Is Monet about to become the Panthéon's first famous artist?

Impressionist's remains may be moved from his beloved Giverny for a rare honour

Eighty-four years after his death, Claude Monet, one of the world's favourite Frenchmen, may finally leave his beloved village of Giverny and return to the centre of Paris. President Nicolas Sarkozy is considering whether to honour a promise made by his predecessor, and move the remains of the Impressionist painter to the Panthéon, the last resting place of France's official heroes.

The idea has been revived by the art critic and gallery owner, Guy Wildenstein, to coincide with a vast Monet exhibition that will take place at the Grand Palais in Paris from September this year to January 2011. This will be the largest Monet exhibition in France for 30 years, assembling over 200 paintings from museums and private collections all over the world.

In 1999, former President Chirac promised Mr Wildenstein's father, Daniel Wildenstein – the leading expert on Monet – that he would have the painter's remains moved to the Pantheon. The idea was dropped after the then-culture minister insisted Monet (1840-1926) should remain buried in Normandy in the village churchyard in Giverny, 60 miles west of Paris, close to his celebrated house and water lily garden.

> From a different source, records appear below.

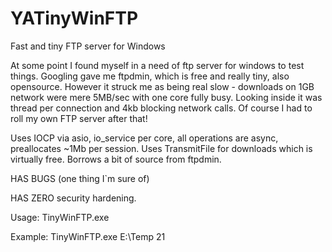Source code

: # YATinyWinFTP
Fast and tiny FTP server for Windows

At some point I found myself in a need of ftp server for windows to test things. 
Googling gave me ftpdmin, which is free and really tiny, also opensource. 
However it struck me as being real slow - downloads on 1GB network were mere 5MB/sec 
with one core fully busy. Looking inside it was thread per connection and 4kb blocking 
network calls. Of course I had to roll my own FTP server after that!

Uses IOCP via asio, io_service per core, all operations are async, preallocates ~1Mb per 
session. Uses TransmitFile for downloads which is virtually free. Borrows a bit of source
from ftpdmin.

HAS BUGS (one thing I`m sure of)

HAS ZERO security hardening.

Usage: TinyWinFTP.exe <AbsolutePath> <Port>

Example: TinyWinFTP.exe E:\Temp 21
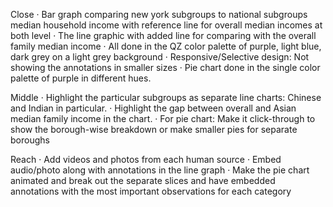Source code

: Close
· Bar graph comparing new york subgroups to national subgroups median household income with reference line for overall median incomes at both level
· The line graphic with added line for comparing with the overall family median income
· All done in the QZ color palette of purple, light blue, dark grey on a light grey background
· Responsive/Selective design: Not showing the annotations in smaller sizes
· Pie chart done in the single color palette of purple in different hues.

Middle
· Highlight the particular subgroups as separate line charts: Chinese and Indian in particular.
· Highlight the gap between overall and Asian median family income in the chart.
· For pie chart: Make it click-through to show the borough-wise breakdown or make smaller pies for separate boroughs


Reach
· Add videos and photos from each human source
· Embed audio/photo along with annotations in the line graph
· Make the pie chart animated and break out the separate slices and have embedded annotations with the most important observations for each category
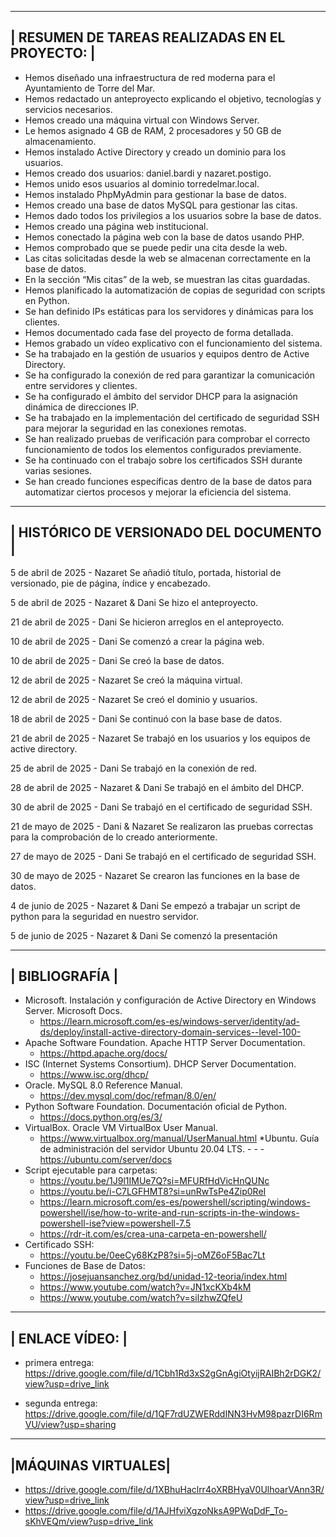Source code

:  ----------------------------------------------
| RESUMEN DE TAREAS REALIZADAS EN EL PROYECTO: |
 ----------------------------------------------
* Hemos diseñado una infraestructura de red moderna para el Ayuntamiento de Torre del Mar.
* Hemos redactado un anteproyecto explicando el objetivo, tecnologías y servicios necesarios.
* Hemos creado una máquina virtual con Windows Server.
* Le hemos asignado 4 GB de RAM, 2 procesadores y 50 GB de almacenamiento.
* Hemos instalado Active Directory y creado un dominio para los usuarios.
* Hemos creado dos usuarios: daniel.bardi y nazaret.postigo.
* Hemos unido esos usuarios al dominio torredelmar.local.
* Hemos instalado PhpMyAdmin para gestionar la base de datos.
* Hemos creado una base de datos MySQL para gestionar las citas.
* Hemos dado todos los privilegios a los usuarios sobre la base de datos.
* Hemos creado una página web institucional.
* Hemos conectado la página web con la base de datos usando PHP.
* Hemos comprobado que se puede pedir una cita desde la web.
* Las citas solicitadas desde la web se almacenan correctamente en la base de datos.
* En la sección “Mis citas” de la web, se muestran las citas guardadas.
* Hemos planificado la automatización de copias de seguridad con scripts en Python.
* Se han definido IPs estáticas para los servidores y dinámicas para los clientes.
* Hemos documentado cada fase del proyecto de forma detallada.
* Hemos grabado un vídeo explicativo con el funcionamiento del sistema.
* Se ha trabajado en la gestión de usuarios y equipos dentro de Active Directory.
* Se ha configurado la conexión de red para garantizar la comunicación entre servidores y clientes.
* Se ha configurado el ámbito del servidor DHCP para la asignación dinámica de direcciones IP.
* Se ha trabajado en la implementación del certificado de seguridad SSH para mejorar la seguridad en las conexiones remotas.
* Se han realizado pruebas de verificación para comprobar el correcto funcionamiento de todos los elementos configurados previamente.
* Se ha continuado con el trabajo sobre los certificados SSH durante varias sesiones.
* Se han creado funciones específicas dentro de la base de datos para automatizar ciertos procesos y mejorar la eficiencia del sistema.

 ---------------------------------------
| HISTÓRICO DE VERSIONADO DEL DOCUMENTO |
 ---------------------------------------
5 de abril de 2025 - Nazaret
Se añadió título, portada, historial de versionado, pie de página, índice  y encabezado.

 
5 de abril de 2025 - Nazaret & Dani
Se hizo el anteproyecto.


21 de abril de 2025 - Dani
Se hicieron arreglos en el anteproyecto.


10 de abril de 2025 - Dani
Se comenzó a crear la página web.


10 de abril de 2025 - Dani
Se creó la base de datos.


12 de abril de 2025 - Nazaret
Se creó la máquina virtual.


12 de abril de 2025 - Nazaret
Se creó el dominio y usuarios.


18 de abril de 2025 - Dani
Se continuó con la base base de datos.


21 de abril de 2025 - Nazaret
Se trabajó en los usuarios y los equipos de active directory.


25 de abril de 2025 - Dani
Se trabajó en la conexión de red.


28 de abril de 2025 - Nazaret & Dani
Se trabajó en el ámbito del DHCP.


30 de abril de 2025 - Dani
Se trabajó en el certificado de seguridad SSH.


21 de mayo de 2025 - Dani & Nazaret
Se realizaron las pruebas correctas para la comprobación de lo creado anteriormente.

27 de mayo de 2025 - Dani
Se trabajó en el certificado de seguridad SSH.


30 de mayo de 2025 - Nazaret
Se crearon las funciones en la base de datos.


4 de junio de 2025 - Nazaret & Dani
Se empezó a trabajar un script de python para la seguridad en nuestro servidor.

5 de junio de 2025 - Nazaret & Dani
Se comenzó la presentación






 --------------
| BIBLIOGRAFÍA |
 --------------
* Microsoft. Instalación y configuración de Active Directory en Windows Server. Microsoft Docs. 
    - https://learn.microsoft.com/es-es/windows-server/identity/ad-ds/deploy/install-active-directory-domain-services--level-100-
* Apache Software Foundation. Apache HTTP Server Documentation. 
    - https://httpd.apache.org/docs/
* ISC (Internet Systems Consortium). DHCP Server Documentation. 
    - https://www.isc.org/dhcp/
* Oracle. MySQL 8.0 Reference Manual. 
    - https://dev.mysql.com/doc/refman/8.0/en/
* Python Software Foundation. Documentación oficial de Python. 
    - https://docs.python.org/es/3/
* VirtualBox. Oracle VM VirtualBox User Manual. 
    - https://www.virtualbox.org/manual/UserManual.html *Ubuntu. Guía de administración del servidor Ubuntu 20.04 LTS.     -     -     - https://ubuntu.com/server/docs
* Script ejecutable para carpetas:
    - https://youtu.be/1J9l1IMUe7Q?si=MFURfHdVicHnQUNc
    - https://youtu.be/i-C7LGFHMT8?si=unRwTsPe4Zip0ReI
    - https://learn.microsoft.com/es-es/powershell/scripting/windows-powershell/ise/how-to-write-and-run-scripts-in-the-windows-powershell-ise?view=powershell-7.5
    - https://rdr-it.com/es/crea-una-carpeta-en-powershell/ 
* Certificado SSH:
    - https://youtu.be/0eeCy68KzP8?si=5j-oMZ6oF5Bac7Lt
* Funciones de Base de Datos:
    - https://josejuansanchez.org/bd/unidad-12-teoria/index.html
    - https://www.youtube.com/watch?v=JN1xcKXb4kM
    - https://www.youtube.com/watch?v=silzhwZQfeU


 ---------------
| ENLACE VÍDEO: |
 ---------------
- primera entrega:
  https://drive.google.com/file/d/1Cbh1Rd3xS2gGnAgiOtyijRAIBh2rDGK2/view?usp=drive_link
  
- segunda entrega:
  https://drive.google.com/file/d/1QF7rdUZWERddINN3HvM98pazrDI6RmVU/view?usp=sharing

 ------------------
|MÁQUINAS VIRTUALES|
 -------------------
 - https://drive.google.com/file/d/1XBhuHaclrr4oXRBHyaV0UlhoarVAnn3R/view?usp=drive_link
 - https://drive.google.com/file/d/1AJHfviXgzoNksA9PWqDdF_To-sKhVEQm/view?usp=drive_link
   

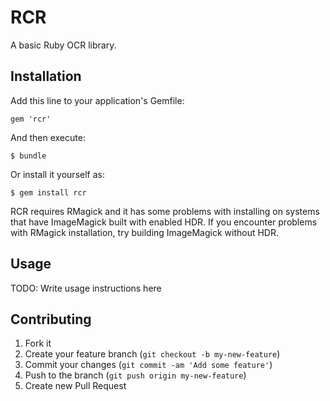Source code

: # RCR

A basic Ruby OCR library.

## Installation

Add this line to your application's Gemfile:

    gem 'rcr'

And then execute:

    $ bundle

Or install it yourself as:

    $ gem install rcr

RCR requires RMagick and it has some problems with installing
on systems that have ImageMagick built with enabled HDR. If you
encounter problems with RMagick installation, try building ImageMagick
without HDR.

## Usage

TODO: Write usage instructions here

## Contributing

1. Fork it
2. Create your feature branch (`git checkout -b my-new-feature`)
3. Commit your changes (`git commit -am 'Add some feature'`)
4. Push to the branch (`git push origin my-new-feature`)
5. Create new Pull Request
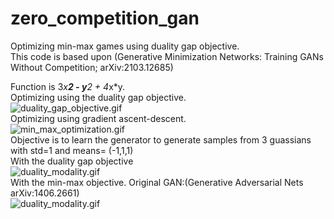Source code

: # zero_competition_gan
Optimizing min-max games using duality gap objective. </br>
This code is based upon (Generative Minimization Networks: Training GANs Without Competition; arXiv:2103.12685)

Function is 3*x**2 - y**2 + 4*x*y. </br>
Optimizing using the duality gap objective. </br> 
![duality_gap_objective.gif]()
</br> 
Optimizing using gradient ascent-descent.</br> 
![min_max_optimization.gif]()
</br>
Objective is to learn the generator to generate samples from 3 guassians with std=1 and means= (-1,1,1) </br>
With the duality gap objective </br>
![duality_modality.gif]()
</br>
With the min-max objective. Original GAN:(Generative Adversarial Nets arXiv:1406.2661) </br>
![duality_modality.gif]()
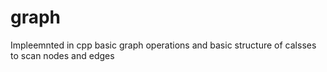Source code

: graph
=====
Impleemnted in cpp basic graph operations and basic structure of calsses to scan nodes and edges 
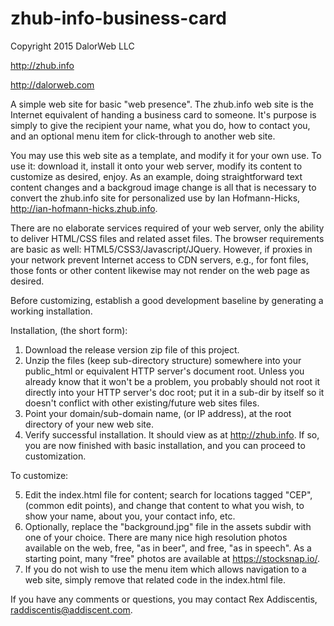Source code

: # zhub-info-business-card
Copyright 2015 DalorWeb LLC

http://zhub.info

http://dalorweb.com

A simple web site for basic "web presence".  The zhub.info web site is the
Internet equivalent of handing a business card to someone.  It's purpose is
simply to give the recipient your name, what you do, how to contact you, and
an optional menu item for click-through to another web site.

You may use this web site as a template, and modify it for your own use.  To use
it: download it, install it onto your web server, modify its content to
customize as desired, enjoy.  As an example, doing straightforward text content
changes and a backgroud image change is all that is necessary to convert the
zhub.info site for personalized use by Ian Hofmann-Hicks,
http://ian-hofmann-hicks.zhub.info.

There are no elaborate services required of your web server, only the ability
to deliver HTML/CSS files and related asset files.  The browser requirements
are basic as well: HTML5/CSS3/Javascript/JQuery. However, if proxies in your
network prevent Internet access to CDN servers, e.g., for font files, those
fonts or other content likewise may not render on the web page as desired.

Before customizing, establish a good development baseline by generating a
working installation.

Installation, (the short form):

  1.  Download the release version zip file of this project.
  2.  Unzip the files (keep sub-directory structure) somewhere into your
      public_html or equivalent HTTP server's document root.  Unless you already
      know that it won't be a problem, you probably should not root it
      directly into your HTTP server's doc root; put it in a sub-dir by itself
      so it doesn't conflict with other existing/future web sites files.
  3.  Point your domain/sub-domain name, (or IP address), at the root directory
      of your new web site.
  4.  Verify successful installation.  It should view as at http://zhub.info.
      If so, you are now finished with basic installation, and you can proceed
      to customization.

To customize:

  5.  Edit the index.html file for content; search for locations tagged "CEP",
      (common edit points), and change that content to what you wish, to show
      your name, about you, your contact info, etc.
  6.  Optionally, replace the "background.jpg" file in the assets subdir with
      one of your choice.  There are many nice high resolution photos available
      on the web, free, "as in beer", and free, "as in speech".  As a starting
      point, many "free" photos are available at https://stocksnap.io/.
  7.  If you do not wish to use the menu item which allows navigation to a web
      site, simply remove that related code in the index.html file.

If you have any comments or questions, you may contact
Rex Addiscentis, raddiscentis@addiscent.com.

Mr Wildenstein Jr, who owns a leading New York art gallery, has re-opened the issue in a letter to Mr Sarkozy. He points out that the Panthéon's claim to be the last resting place of the official Great and Good of France is undermined by one surprising omission: it contains no celebrated artist, and just one painter, the obscure neo-classicist Joseph-Marie Vien (1716-1809), a favourite of Napoleon. "I don't want to denigrate (Vien's) talent but all the same," Mr Wildenstein said. "Monet was an artist of the greatest importance, who influenced an entire generation."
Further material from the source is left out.